_What to work on:_ For the records that follow, work out how many lines include "this" and give only that count.

BEGIN

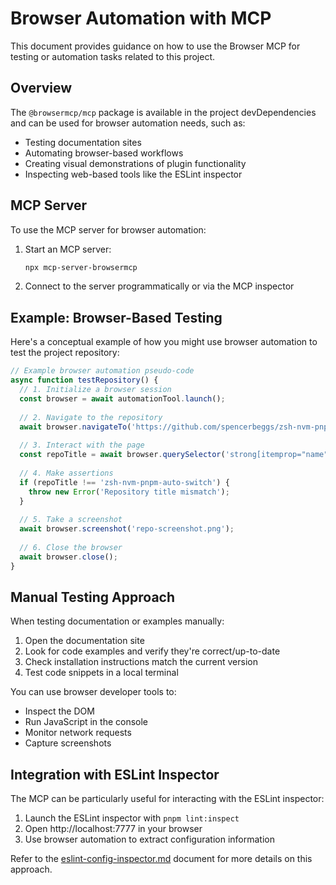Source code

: # Browser Automation with MCP

This document provides guidance on how to use the Browser MCP for testing or automation tasks related to this project.

## Overview

The `@browsermcp/mcp` package is available in the project devDependencies and can be used for browser automation needs, such as:

- Testing documentation sites
- Automating browser-based workflows
- Creating visual demonstrations of plugin functionality
- Inspecting web-based tools like the ESLint inspector

## MCP Server

To use the MCP server for browser automation:

1. Start an MCP server:
   ```bash
   npx mcp-server-browsermcp
   ```

2. Connect to the server programmatically or via the MCP inspector

## Example: Browser-Based Testing

Here's a conceptual example of how you might use browser automation to test the project repository:

```typescript
// Example browser automation pseudo-code
async function testRepository() {
  // 1. Initialize a browser session
  const browser = await automationTool.launch();
  
  // 2. Navigate to the repository
  await browser.navigateTo('https://github.com/spencerbeggs/zsh-nvm-pnpm-auto-switch');
  
  // 3. Interact with the page
  const repoTitle = await browser.querySelector('strong[itemprop="name"] a').getText();
  
  // 4. Make assertions
  if (repoTitle !== 'zsh-nvm-pnpm-auto-switch') {
    throw new Error('Repository title mismatch');
  }
  
  // 5. Take a screenshot
  await browser.screenshot('repo-screenshot.png');
  
  // 6. Close the browser
  await browser.close();
}
```

## Manual Testing Approach

When testing documentation or examples manually:

1. Open the documentation site
2. Look for code examples and verify they're correct/up-to-date
3. Check installation instructions match the current version
4. Test code snippets in a local terminal

You can use browser developer tools to:
- Inspect the DOM
- Run JavaScript in the console
- Monitor network requests
- Capture screenshots

## Integration with ESLint Inspector

The MCP can be particularly useful for interacting with the ESLint inspector:

1. Launch the ESLint inspector with `pnpm lint:inspect`
2. Open http://localhost:7777 in your browser
3. Use browser automation to extract configuration information

Refer to the [eslint-config-inspector.md](./eslint-config-inspector.md) document for more details on this approach.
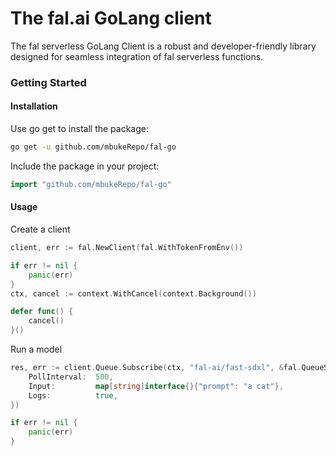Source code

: # The fal.ai GoLang client

The fal serverless GoLang Client is a robust and developer-friendly library designed for seamless integration of fal serverless functions.

### Getting Started

#### Installation

Use go get to install the package:

```bash
go get -u github.com/mbukeRepo/fal-go
```

Include the package in your project:

```go
import "github.com/mbukeRepo/fal-go"
```

#### Usage

Create a client

```go
client, err := fal.NewClient(fal.WithTokenFromEnv())

if err != nil {
	panic(err)
}
ctx, cancel := context.WithCancel(context.Background())

defer func() {
	cancel()
}()
```

Run a model

```go
res, err := client.Queue.Subscribe(ctx, "fal-ai/fast-sdxl", &fal.QueueSubscribeOptions{
	PollInterval:  500,
	Input:         map[string]interface{}{"prompt": "a cat"},
	Logs:          true,
})

if err != nil {
	panic(err)
}
```
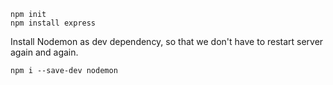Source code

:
 ```
npm init
npm install express
```

Install Nodemon as dev dependency, so that we don't have to restart server again and again.

```
npm i --save-dev nodemon
```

END

_Task answer:_ 2